Los, Genossen!

Der Urlaub im kapitalistischen Alltag ist vorbei: Die Aeronauten sind zurück - und klingen besser denn je

Fast hätte das alles nicht mehr geklappt. Dann würden die sechs Aeronauten in Zürich oder Schaffhausen eben wieder als Tontechniker, Kameramann oder Film- und Theaternmsiker arbeiten. Nicht nur nebenbei, sondern ausschließlich.

Dass es anders gekommen ist, liegt an der süperben Qualität von „Hier: Die Aeronauten“, dem ersten neuen Album des Schweizer Sextetts seit fünf Jahren. „Unsere letzten beiden Platten waren einfach nicht so toll“, sagt Olifr, der Sänger. „Die Euphorie war weg, wir fühlten uns müde und abgekämpft, entwickelten uns in die falsche Richtung.“ Dabei waren Spontaneität, Spielwitz und der Wille, es auch mal ordentlich krachen zu lassen, die Erkennungszeichen der seit 1991 aktiven Band. In ihrer verzweifelten Selbstsuche haben sie sogar John McEntire angerufen. Glücklicherweise hatte der Chicagoer Produzent und Kopf von Tortoise keine Zeit. Es wäre schrecklich gewesen, eine so mitreißende Punk-Pop-Ska-Band im kühlen Post-Rock-Sound zu erleben.

Stattdessen lösten sich die Aeronauten erst einmal auf.
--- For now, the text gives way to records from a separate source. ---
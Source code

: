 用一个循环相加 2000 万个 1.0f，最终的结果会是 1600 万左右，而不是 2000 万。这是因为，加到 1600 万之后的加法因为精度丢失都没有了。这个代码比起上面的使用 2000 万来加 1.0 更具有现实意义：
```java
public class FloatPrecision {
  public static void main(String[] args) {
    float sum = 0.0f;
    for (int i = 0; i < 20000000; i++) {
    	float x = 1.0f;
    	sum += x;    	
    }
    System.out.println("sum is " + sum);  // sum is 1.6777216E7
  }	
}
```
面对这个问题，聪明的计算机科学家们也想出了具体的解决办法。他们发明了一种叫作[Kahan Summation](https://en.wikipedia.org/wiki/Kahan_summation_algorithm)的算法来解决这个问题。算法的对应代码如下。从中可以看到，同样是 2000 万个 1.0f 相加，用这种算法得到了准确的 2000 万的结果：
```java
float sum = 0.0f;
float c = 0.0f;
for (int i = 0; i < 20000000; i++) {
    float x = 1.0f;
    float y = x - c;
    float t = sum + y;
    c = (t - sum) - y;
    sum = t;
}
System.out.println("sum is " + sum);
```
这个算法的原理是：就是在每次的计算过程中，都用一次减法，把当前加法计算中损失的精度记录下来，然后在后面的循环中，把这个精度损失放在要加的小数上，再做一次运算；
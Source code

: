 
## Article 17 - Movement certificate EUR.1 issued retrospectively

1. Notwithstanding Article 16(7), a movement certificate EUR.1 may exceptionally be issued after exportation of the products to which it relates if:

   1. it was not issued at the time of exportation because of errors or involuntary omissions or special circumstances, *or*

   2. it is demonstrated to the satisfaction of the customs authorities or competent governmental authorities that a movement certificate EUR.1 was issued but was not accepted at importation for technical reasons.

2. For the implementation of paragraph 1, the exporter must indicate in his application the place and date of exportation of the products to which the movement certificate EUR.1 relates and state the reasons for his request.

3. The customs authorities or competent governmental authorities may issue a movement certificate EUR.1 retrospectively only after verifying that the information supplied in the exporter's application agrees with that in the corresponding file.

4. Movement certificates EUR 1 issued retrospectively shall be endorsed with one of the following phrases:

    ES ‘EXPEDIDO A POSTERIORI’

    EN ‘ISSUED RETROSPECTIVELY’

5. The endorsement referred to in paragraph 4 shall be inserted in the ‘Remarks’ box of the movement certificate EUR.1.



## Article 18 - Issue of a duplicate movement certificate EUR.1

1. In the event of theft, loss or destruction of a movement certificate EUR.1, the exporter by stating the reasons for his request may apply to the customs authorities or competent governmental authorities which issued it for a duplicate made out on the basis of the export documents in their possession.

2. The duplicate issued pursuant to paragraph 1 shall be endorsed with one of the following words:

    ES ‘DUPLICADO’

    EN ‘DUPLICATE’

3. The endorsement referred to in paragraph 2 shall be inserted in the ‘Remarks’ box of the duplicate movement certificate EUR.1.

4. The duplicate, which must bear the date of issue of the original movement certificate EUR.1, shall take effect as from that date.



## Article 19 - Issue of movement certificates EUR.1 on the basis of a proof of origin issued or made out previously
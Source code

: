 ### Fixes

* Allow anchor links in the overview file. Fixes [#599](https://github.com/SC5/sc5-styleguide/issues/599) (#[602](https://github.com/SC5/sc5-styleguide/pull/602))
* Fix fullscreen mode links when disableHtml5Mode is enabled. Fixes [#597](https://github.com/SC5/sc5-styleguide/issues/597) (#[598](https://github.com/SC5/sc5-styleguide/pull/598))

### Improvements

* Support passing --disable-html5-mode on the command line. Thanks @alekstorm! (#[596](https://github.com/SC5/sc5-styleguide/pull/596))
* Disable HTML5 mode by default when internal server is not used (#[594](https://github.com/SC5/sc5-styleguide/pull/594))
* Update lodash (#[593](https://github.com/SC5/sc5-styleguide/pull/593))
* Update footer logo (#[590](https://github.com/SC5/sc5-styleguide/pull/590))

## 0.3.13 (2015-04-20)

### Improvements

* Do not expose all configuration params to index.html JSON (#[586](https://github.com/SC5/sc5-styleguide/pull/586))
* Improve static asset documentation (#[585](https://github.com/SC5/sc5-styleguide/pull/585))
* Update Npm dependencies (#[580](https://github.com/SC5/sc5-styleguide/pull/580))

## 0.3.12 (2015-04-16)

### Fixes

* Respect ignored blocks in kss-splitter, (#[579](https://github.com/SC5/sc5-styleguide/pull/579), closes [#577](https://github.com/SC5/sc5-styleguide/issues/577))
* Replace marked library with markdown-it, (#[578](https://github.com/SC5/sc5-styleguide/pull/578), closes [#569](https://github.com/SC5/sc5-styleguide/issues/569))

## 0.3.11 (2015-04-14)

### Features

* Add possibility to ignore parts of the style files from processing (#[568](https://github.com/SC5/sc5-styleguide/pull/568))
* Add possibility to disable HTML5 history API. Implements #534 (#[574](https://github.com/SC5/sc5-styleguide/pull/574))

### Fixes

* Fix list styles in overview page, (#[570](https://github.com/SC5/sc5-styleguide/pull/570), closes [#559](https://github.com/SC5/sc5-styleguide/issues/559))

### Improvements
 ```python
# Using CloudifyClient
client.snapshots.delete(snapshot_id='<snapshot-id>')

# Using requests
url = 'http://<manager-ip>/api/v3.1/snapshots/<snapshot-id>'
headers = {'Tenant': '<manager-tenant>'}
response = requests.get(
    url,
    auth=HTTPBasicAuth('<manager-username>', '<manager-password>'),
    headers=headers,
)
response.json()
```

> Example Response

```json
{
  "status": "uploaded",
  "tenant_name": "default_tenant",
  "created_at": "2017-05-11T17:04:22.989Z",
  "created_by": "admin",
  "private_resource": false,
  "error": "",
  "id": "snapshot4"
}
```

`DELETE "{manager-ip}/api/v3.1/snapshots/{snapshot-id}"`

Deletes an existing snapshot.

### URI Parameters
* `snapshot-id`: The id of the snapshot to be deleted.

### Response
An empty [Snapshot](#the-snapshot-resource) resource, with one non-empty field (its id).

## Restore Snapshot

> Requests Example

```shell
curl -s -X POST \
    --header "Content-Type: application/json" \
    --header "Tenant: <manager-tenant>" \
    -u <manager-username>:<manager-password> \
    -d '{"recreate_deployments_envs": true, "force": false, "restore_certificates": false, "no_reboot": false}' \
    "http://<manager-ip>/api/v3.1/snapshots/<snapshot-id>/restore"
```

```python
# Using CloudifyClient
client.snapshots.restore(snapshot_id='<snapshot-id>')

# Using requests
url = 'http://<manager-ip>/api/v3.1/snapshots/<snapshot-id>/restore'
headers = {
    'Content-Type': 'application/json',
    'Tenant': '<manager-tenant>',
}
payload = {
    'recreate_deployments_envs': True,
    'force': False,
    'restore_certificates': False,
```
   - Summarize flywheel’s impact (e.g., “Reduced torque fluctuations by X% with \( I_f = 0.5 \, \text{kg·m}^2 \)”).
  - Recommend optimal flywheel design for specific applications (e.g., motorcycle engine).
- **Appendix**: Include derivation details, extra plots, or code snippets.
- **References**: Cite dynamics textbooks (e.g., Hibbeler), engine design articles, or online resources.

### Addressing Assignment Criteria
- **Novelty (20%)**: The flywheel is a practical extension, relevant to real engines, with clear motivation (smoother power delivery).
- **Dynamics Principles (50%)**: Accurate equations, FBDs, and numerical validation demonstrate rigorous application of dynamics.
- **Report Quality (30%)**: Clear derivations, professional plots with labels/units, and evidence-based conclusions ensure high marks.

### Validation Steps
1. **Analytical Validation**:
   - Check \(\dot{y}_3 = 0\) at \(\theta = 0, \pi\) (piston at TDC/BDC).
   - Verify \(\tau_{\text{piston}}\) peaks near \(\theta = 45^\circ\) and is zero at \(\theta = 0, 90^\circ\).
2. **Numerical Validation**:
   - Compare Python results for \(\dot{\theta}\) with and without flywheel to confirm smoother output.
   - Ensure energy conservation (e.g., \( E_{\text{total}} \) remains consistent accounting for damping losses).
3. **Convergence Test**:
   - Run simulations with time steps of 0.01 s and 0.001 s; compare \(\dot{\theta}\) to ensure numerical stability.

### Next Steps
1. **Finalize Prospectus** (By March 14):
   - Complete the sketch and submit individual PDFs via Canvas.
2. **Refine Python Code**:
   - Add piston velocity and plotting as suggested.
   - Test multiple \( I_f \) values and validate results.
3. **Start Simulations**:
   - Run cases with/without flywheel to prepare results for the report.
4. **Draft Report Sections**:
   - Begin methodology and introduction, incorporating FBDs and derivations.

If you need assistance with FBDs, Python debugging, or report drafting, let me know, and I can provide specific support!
Und arbeiteten. Man verbrachte jetzt auch mehr Zeit auf Kinderspielplätzen, dem Nachwuchs zuliebe. Olifr widmete sich verstärkt dem maßstabgetreuen Nachbau alter Doppeldecker, ein langjähriges Hobby, das den Aeronauten einst ihren Namen gab.

Doch irgendwann ging es wieder los – von wegen, man müsse die Band wieder zusammenbringen. Sicher war es hilfreich, dass sich Olifr mit zwei Freunden in Schaffhausen ein professionelles Studio aufgebaut hatte. Die sechs klampften, rockten und lachten. Da war kein Druck, doch endlich mal einen Hit zu schreiben, so wie es sich Carol von Rautenkranz vom Label LAge D’Or immer gewünscht hatte. Es wurde kaum geübt, und im Studio haben die Aeronauten auch nicht gerade viel Zeit verbracht.

Doch was dabei herauskam, ist ein Knaller und Fall für die berühmten Charts einer gerechteren Welt: Noch immer steht die Musik in der ruppigen Garagen-Punk-Tradition von Serious Drinking und den Milkshakes – auch wenn instrumentale Könnerschaft durchblitzt und ein Dutzend weiterer Genres anklingen. Großartig auch die Texte: „Die sind meist sehr direkt, im Prinzip normal erlebtes Leben“, sagt Olifr, der in Bandinfos gerne mal ein erfundenes Fremdwort unterbringt, aus Spaß. „Der Humor soll eine Einladung sein, aber er darf nie die eigentliche Geschichte überlagern.“

Wer sich wundert, dass auf dem Cover den Schnarchnasen Elfriede Jelinek und Günter Grass für „inhaltliche Anregungen“ gedankt wird, bekommt die Antwort im Song „Holzfällen“: „Hey Literaten, ab in die Karpaten! Und dann heißt es Holzfällen, ja, dann heißt es Holzfällen.“ Dazu werden im Vordergrund Schrammelgitarren und im Hintergrund „Huhaa-Huhaa“-Chöre gereicht. Perfekt. Der Genosse Stalin hätte milde gelächelt.

Wer sein Herz einmal einem Huah!-Song geschenkt hat und für die (frühen) Tocotronic schwärmt, sollte dieses Album kaufen. Sonst kommt doch noch der böse John McEntire und macht Post-Rock aus dieser herrlich unintellektuellen Pop-Band.